BACHELORS’ SUPPORT.
This was the sole voice of protest raised during the day. Even the bachelors, represented by Mr. H. Edwards, supported the plea of the ladies. Mr. Shepperson, as father of one child, welcomed the bill because he will now be able to go home and exercise a little more authority than he has hitherto possessed. Not as a philosopher, but as a married man – he did not explain the distinction – Mr. Murray also gave his benediction. The critic might have questioned Miss Jewson’s right to assert that in happy marriages the wife usually gets her own way, but not a protest was raised. Mr. Rhys Davies, as a married man, confessed that there is only one “boss” in a happy home, and that is not the husband. The last word, he says, always rests with the wife when domestic relationships are good, and not a cynic suggested what happens when conditions are otherwise.
Mrs. Philipson, the Duchess of Atholl, and Lady Terrington were all enthusiastic supporters of the bill. The fathers, Lady Terrington pointed out, have much less to do with the upbringing of the children than the mothers. Father does not buy the boots and clothes; he merely pays for them, a duty which should confer on him no special privilege.

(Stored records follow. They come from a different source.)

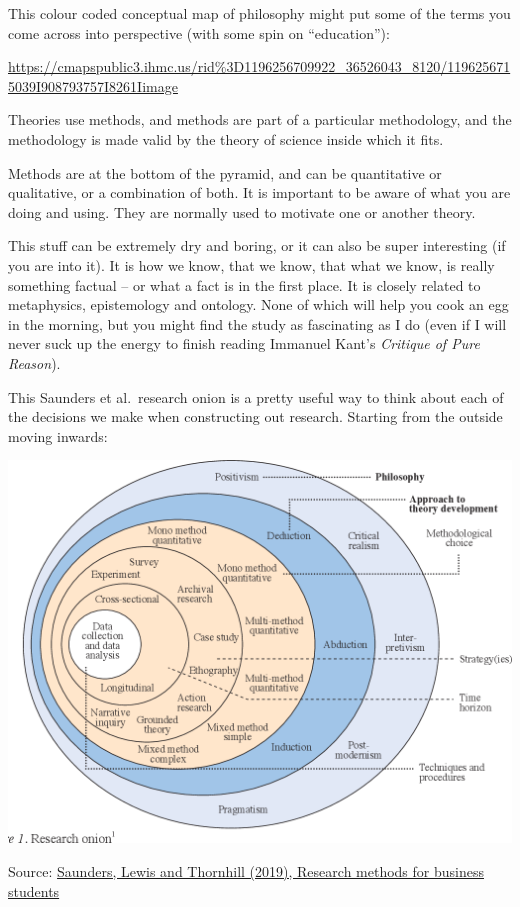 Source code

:\documentclass[
]{book}
\begin{document}
This colour coded conceptual map of philosophy might put some of the
terms you come across into perspective (with some spin on ``education''):

\url{https://cmapspublic3.ihmc.us/rid\%3D1196256709922_36526043_8120/1196256715039I908793757I8261Iimage}

Theories use methods, and methods are part of a particular methodology,
and the methodology is made valid by the theory of science inside which
it fits.

Methods are at the bottom of the pyramid, and can be quantitative or
qualitative, or a combination of both. It is important to be aware of
what you are doing and using. They are normally used to motivate one or
another theory.

This stuff can be extremely dry and boring, or it can also be super
interesting (if you are into it). It is how we know, that we know, that
what we know, is really something factual -- or what a fact is in the
first place. It is closely related to metaphysics, epistemology and
ontology. None of which will help you cook an egg in the morning, but
you might find the study as fascinating as I do (even if I will never
suck up the energy to finish reading Immanuel Kant's \emph{Critique of Pure
Reason}).

This Saunders et al.~research onion is a pretty useful way to think
about each of the decisions we make when constructing out research.
Starting from the outside moving inwards:

\includegraphics{images/onion.png}

Source: \href{https://www.researchgate.net/profile/Mark-Saunders-10/publication/330760964_Research_Methods_for_Business_Students_Chapter_4_Understanding_research_philosophy_and_approaches_to_theory_development/links/5c53056f299bf12be3f0e2cf/Research-Methods-for-Business-Students-Chapter-4-Understanding-research-philosophy-and-approaches-to-theory-development.pdf}{Saunders, Lewis and Thornhill (2019), Research methods for
business
students}
\end{document}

Unfortunately, said Lady Terrington, she had no children, but hopefully she added that she may have some day. But even people with no children, she claims, can know the chief points about their up-bringing.
With so much agreement the bill was read a second time without a division, but further progress with it is doubtful, as the Government have promised to introduce a measure of their own on the same lines.